To ensure software from various sources work well together, this technology is built on open standards such as Simple Object Access Protocol (SOAP, http://www.w3.org/TR/soap/), a messaging protocol for transporting information; (WSDL, http://www.w3.org/TR/wsdl), a standard method of describing Web Services and their capabilities, and Universal Description, Discovery and Integration (UDDI, http://www.uddi.org/specification.html), a platform-independent, XML-based registry for services. For the transport layer itself, Web Services can use most of the commonly available network protocols, especially Hypertext Transfer Protocol (HTTP). EBI Web Services are described by WSDL files. WSDL is an XML format for describing network services as a set of endpoints operating on messages containing either document-oriented or procedure-oriented information. The functionality provided by the service and the messages exchanged are described in an abstract manner. A WSDL binding describes how the service is bound to a messaging protocol, particularly the SOAP messaging protocol. A WSDL SOAP binding can be either a Remote Procedure Call (RPC) style binding or a document-style binding. A SOAP binding can also have an encoded use or a literal use. We are using rpc/encoded style currently, and will be providing document/literal style soon following recommendations from the Web Services Interoperability Organization (WS-I, http://www.ws-i.org) guidelines. For a detailed explanation of the differences between both styles, see http://www-128.ibm.com/developerworks/webservices/library/ws-whichwsdl/. A client (program) connecting to a Web Service can read the WSDL to determine what functions are available on the server. Any special data types used are embedded in the WSDL file in the form of an XML Schema. The client can then use SOAP to actually call one of the functions listed in the WSDL. Most SOAP frameworks and toolkits provide methods for the automatic generation of client code from the WSDL description.

SERVICES DESCRIPTION

Currently, EBI supports SOAP services for both database information retrieval and sequence analysis.
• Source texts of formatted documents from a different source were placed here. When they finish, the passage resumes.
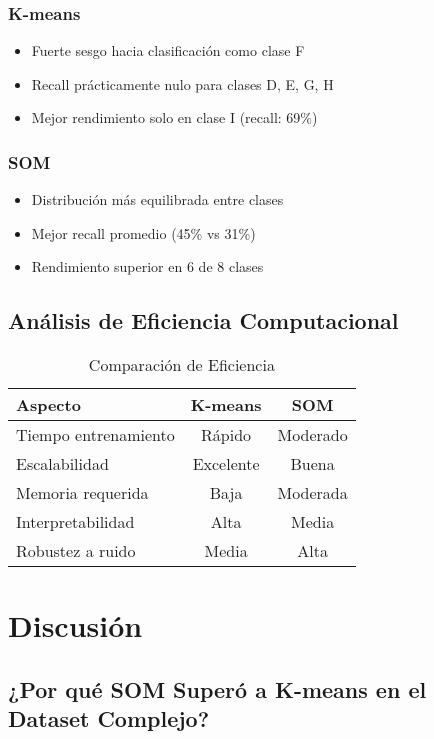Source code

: \documentclass[12pt,a4paper]{article}
\begin{document}
\subsubsection{K-means}
\begin{itemize}
    \item Fuerte sesgo hacia clasificación como clase F
    \item Recall prácticamente nulo para clases D, E, G, H
    \item Mejor rendimiento solo en clase I (recall: 69\%)
\end{itemize}

\subsubsection{SOM}
\begin{itemize}
    \item Distribución más equilibrada entre clases
    \item Mejor recall promedio (45\% vs 31\%)
    \item Rendimiento superior en 6 de 8 clases
\end{itemize}

\subsection{Análisis de Eficiencia Computacional}

\begin{table}[H]
\centering
\caption{Comparación de Eficiencia}
\begin{tabular}{lcc}
\toprule
\textbf{Aspecto} & \textbf{K-means} & \textbf{SOM} \\
\midrule
Tiempo entrenamiento & Rápido & Moderado \\
Escalabilidad & Excelente & Buena \\
Memoria requerida & Baja & Moderada \\
Interpretabilidad & Alta & Media \\
Robustez a ruido & Media & Alta \\
\bottomrule
\end{tabular}
\end{table}

\section{Discusión}

\subsection{¿Por qué SOM Superó a K-means en el Dataset Complejo?}
\end{document}
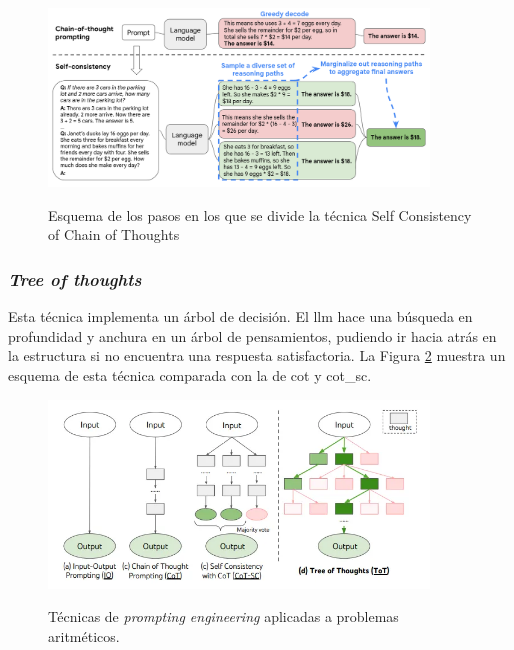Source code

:\begin{figure}[H]
    \caption{Esquema de los pasos en los que se divide la técnica {Self Consistency of Chain of Thoughts}}
    \centering
    \includegraphics[width=0.9\textwidth]{./figuras/cot_sc.png}
    \label{fig:cot_sc}
\end{figure}

\subsubsection{\emph{Tree of thoughts}}

Esta técnica implementa un árbol de decisión. El \gls{llm} hace una búsqueda en profundidad y anchura en un árbol de pensamientos, pudiendo ir hacia atrás en la estructura si no encuentra una respuesta satisfactoria. La Figura \ref{fig:prompting_engineering} muestra un esquema de esta técnica comparada con la de \gls{cot} y \gls{cot_sc}.

\begin{figure}[H]
  \caption[Técnicas de \emph{prompting engineering}]{Técnicas de \emph{prompting engineering} aplicadas a problemas aritméticos.}
  \centering
  \includegraphics[width=0.9\textwidth]{./figuras/prompt_engineering_techniques.png}
  \label{fig:prompting_engineering}
\end{figure}


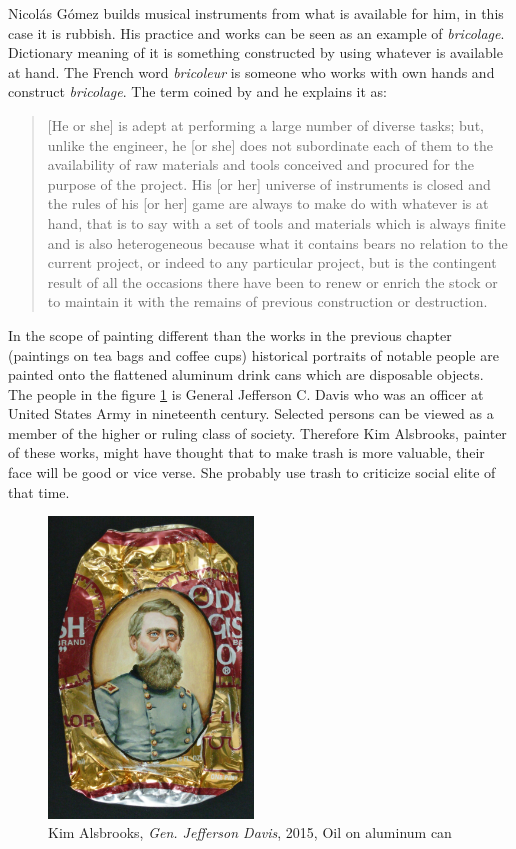 Nicolás Gómez builds musical instruments from what is available for him, in this case it is rubbish. His practice and works can be seen as an example of \textit{bricolage}. Dictionary meaning of it is something constructed by using whatever is available at hand. The French word \textit{bricoleur} is someone who works with own hands and construct \textit{bricolage}. The term coined by \citet[17]{levi1966savage} and he explains it as:

\begin{quote}
[He or she] is adept at performing a large number of diverse tasks; but, unlike the engineer, he [or she] does not subordinate each of them to the availability of raw materials and tools conceived and procured for the purpose of the project. His [or her] universe of instruments is closed and the rules of his [or her] game are always to make do with whatever is at hand, that is to say with a set of tools and materials which is always finite and is also heterogeneous because what it contains bears no relation to the current project, or indeed to any particular project, but is the contingent result of all the occasions there have been to renew or enrich the stock or to maintain it with the remains of previous construction or destruction.
\end{quote}

In the scope of painting different than the works in the previous chapter (paintings on tea bags and coffee cups) historical portraits of notable people are painted onto the flattened aluminum drink cans which are disposable objects. The people in the figure \ref{fig:Alsbrooks} is General Jefferson C. Davis who was an officer at United States Army in nineteenth century. Selected persons can be viewed as a member of the higher or ruling class of society. Therefore Kim Alsbrooks, painter of these works, might have thought that to make trash is more valuable, their face will be good or vice verse. She probably use trash to criticize social elite of that time. 

\begin{figure}[h!]
  \centering
  \includegraphics[height=8cm]{graphics/Alsbrooks.jpg}
  \caption{Kim Alsbrooks, \textit{Gen. Jefferson Davis}, 2015, Oil on aluminum can}
  \label{fig:Alsbrooks}
\end{figure}


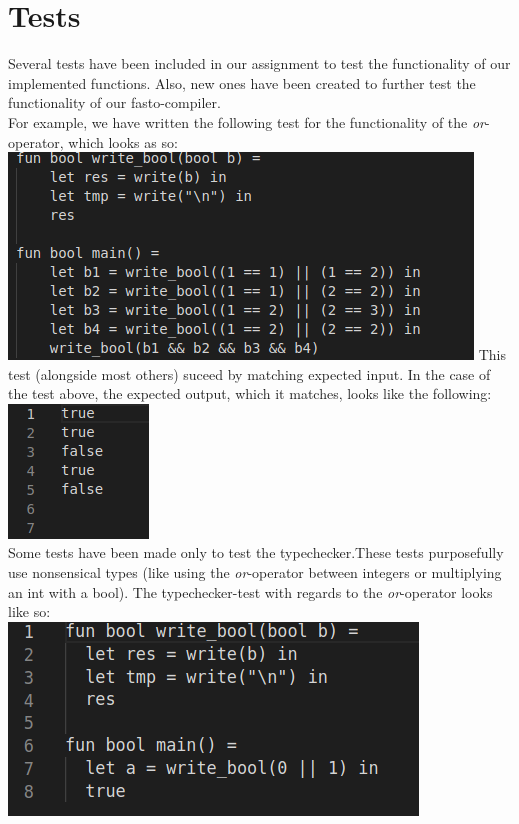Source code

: \section{Tests}
Several tests have been included in our assignment to test the functionality of our implemented functions. Also, new ones have been created to further test the functionality of our fasto-compiler.\\
For example, we have written the following test for the functionality of the \textit{or}-operator, which looks as so:\\
\includegraphics[width=\linewidth]{Materials/Tests/OrTest}
This test (alongside most others) suceed by matching expected input. In the case of the test above, the expected output, which it matches, looks like the following:\\
\includegraphics[width=0.4\linewidth]{Materials/Tests/OrExpected}\\
Some tests have been made only to test the typechecker.These tests purposefully use nonsensical types (like using the \textit{or}-operator between integers or multiplying an int with a bool). The typechecker-test with regards to the \textit{or}-operator looks like so:\\
\includegraphics[width=\linewidth]{Materials/Tests/OrTypeCheck}\\
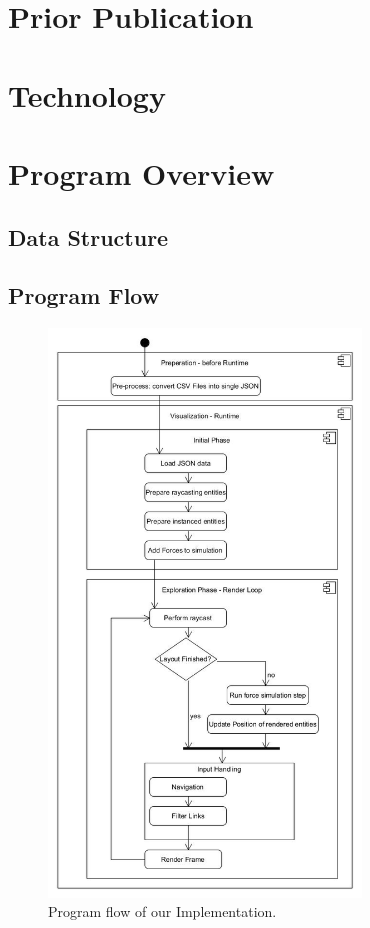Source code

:\section{Prior Publication}

\section{Technology}

\section{Program Overview}

\subsection{Data Structure}

\subsection{Program Flow}
\begin{figure}[h]
    \centering
    \includegraphics[width=0.74\textwidth]{graphics/vrgraph_flow.jpg}
    \caption{Program flow of our Implementation.}
    \label{fig:impl_programFlow}
\end{figure}

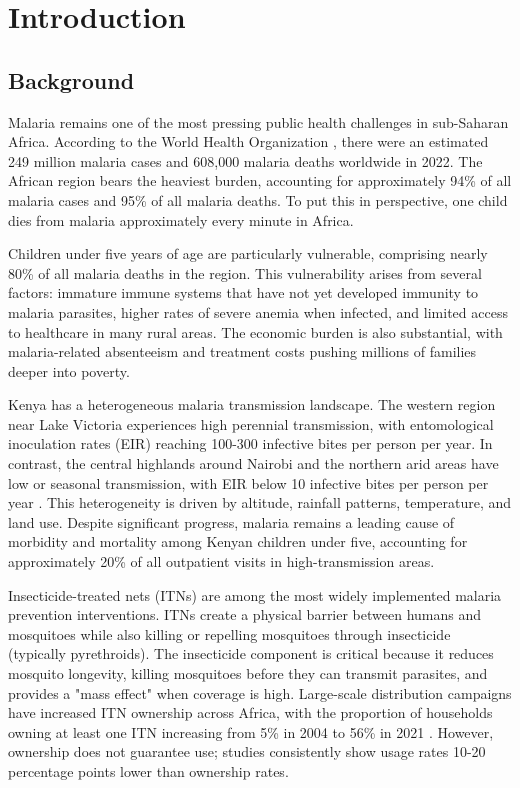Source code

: \chapter{Introduction}

\section{Background}

Malaria remains one of the most pressing public health challenges in sub-Saharan Africa. According to the World Health Organization \citep{who2023malaria}, there were an estimated 249 million malaria cases and 608,000 malaria deaths worldwide in 2022. The African region bears the heaviest burden, accounting for approximately 94\% of all malaria cases and 95\% of all malaria deaths. To put this in perspective, one child dies from malaria approximately every minute in Africa.

Children under five years of age are particularly vulnerable, comprising nearly 80\% of all malaria deaths in the region. This vulnerability arises from several factors: immature immune systems that have not yet developed immunity to malaria parasites, higher rates of severe anemia when infected, and limited access to healthcare in many rural areas. The economic burden is also substantial, with malaria-related absenteeism and treatment costs pushing millions of families deeper into poverty.

Kenya has a heterogeneous malaria transmission landscape. The western region near Lake Victoria experiences high perennial transmission, with entomological inoculation rates (EIR) reaching 100-300 infective bites per person per year. In contrast, the central highlands around Nairobi and the northern arid areas have low or seasonal transmission, with EIR below 10 infective bites per person per year \citep{noor2009risks}. This heterogeneity is driven by altitude, rainfall patterns, temperature, and land use. Despite significant progress, malaria remains a leading cause of morbidity and mortality among Kenyan children under five, accounting for approximately 20\% of all outpatient visits in high-transmission areas.

Insecticide-treated nets (ITNs) are among the most widely implemented malaria prevention interventions. ITNs create a physical barrier between humans and mosquitoes while also killing or repelling mosquitoes through insecticide (typically pyrethroids). The insecticide component is critical because it reduces mosquito longevity, killing mosquitoes before they can transmit parasites, and provides a "mass effect" when coverage is high. Large-scale distribution campaigns have increased ITN ownership across Africa, with the proportion of households owning at least one ITN increasing from 5\% in 2004 to 56\% in 2021 \citep{who2023malaria}. However, ownership does not guarantee use; studies consistently show usage rates 10-20 percentage points lower than ownership rates.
Information about these services can be accessed from the web page http://www.ebi.ac.uk/Tools/webservices (Table 1).

Table 1.

Web Services available at the European Bioinformatics Institute

Application	Web Services
Data retrieval	WSDbfetch, ChEBI WS, Integr8 WS, MSD API, Citexplore, OntologyLookup, Martservice
Analysis tools	InterProScan, Emboss
Homology searches	Fasta, WU-Blast, NCBI Blast, PSI-Blast, MPsrch, ScanPS
Multiple sequence alignment	ClustalW, KAlign, Mafft, Muscle, T-Coffee
Structural analysis	DaliLite, Maxsprout, SSM
Text mining	Whatizit

Web Services available at the European Bioinformatics Institute

Data retrieval

WSDbfetch allows retrieving entries in various common formats from more than 20 biological databases including EMBL (3), UniprotKB (4), Interpro (5), etc. It provides several methods for retrieving information about the service (getAvailableDatabases, getAvailableFormats, getAvailableStyles) and a fetchData operation for the actual retrieval. The user just needs to provide the database name and database identifier or accession number, and retrieve the entry (or entries) in either ASCII text, HTML with hyperlinks or XML. An example of a simple Ruby (http://www.ruby-lang.org/en/) client is presented subsequently (Figure 1).

Figure 1.

Example of a Ruby client for WSDbfetch.

Similarity search tools

A first step in many analysis procedures is usually to carry out a primary database search in order to identify sequence similarities and several algorithms are available to compare nucleotide or protein queries with nucleotide or protein databases. Basic local alignment search tool (BLAST) (6) is probably the most popular sequence similarity search program. The EBI provides NCBI BLAST (including PHI-BLAST and PSI-BLAST (7)) and WU-BLAST (http://blast.wustl.edu) servers with a common homepage at http://www.ebi.ac.uk/blast/and a FASTA (8) server at http://www.ebi.ac.uk/fasta/. Figure 2 shows an example of Ruby client for WU-Blast.

Figure 2.

Example of a Ruby client for WU-Blast.

Example of a Ruby client for WU-Blast. Apart from Blast and Fasta, EBI provides two protein-specific search tools. MPsrch (http://www.ebi.ac.uk/MPsrch/) is a biological sequence sequence comparison tool that implements the true Smith and Waterman algorithm (9). It allows a rigorous search in a reasonable computational time. SCANPS (Scan Protein Sequence, http://www.ebi.ac.uk/scanps/) is another program for comparing a protein sequence to a database of protein sequences. It also implements the full Smith–Waterman style searching and is capable of identifying multiple domain matches by using iterative profile searching. Both methods are available in our Web Services suite.

InterProScan

InterPro is an integrated resource for protein families, domains and functional sites, which integrates the following protein signature databases: PROSITE, PRINTS, ProDom, Pfam, SMART, TIGRFAMs, PIRSF, SUPERFAMILY, Gene3D and PANTHER (5). InterProScan (10) is a tool that integrates the search algorithms and protein signature recognition methods from the InterPro member databases into one resource, and provides the corresponding InterPro accession numbers and Gene Ontology (GO) (11) annotation in the results. These GO mappings provide annotation for 61% of UniProtKB proteins, which facilitates GO annotation to query proteins. The current release of InterPro contains more than 13 000 entries, with its signatures covering over 78% of UniProtKB proteins. Figure 3 contains an example Perl (www.perl.org) client for InterProScan.

Figure 3.

Example of a Perl client for InterProScan.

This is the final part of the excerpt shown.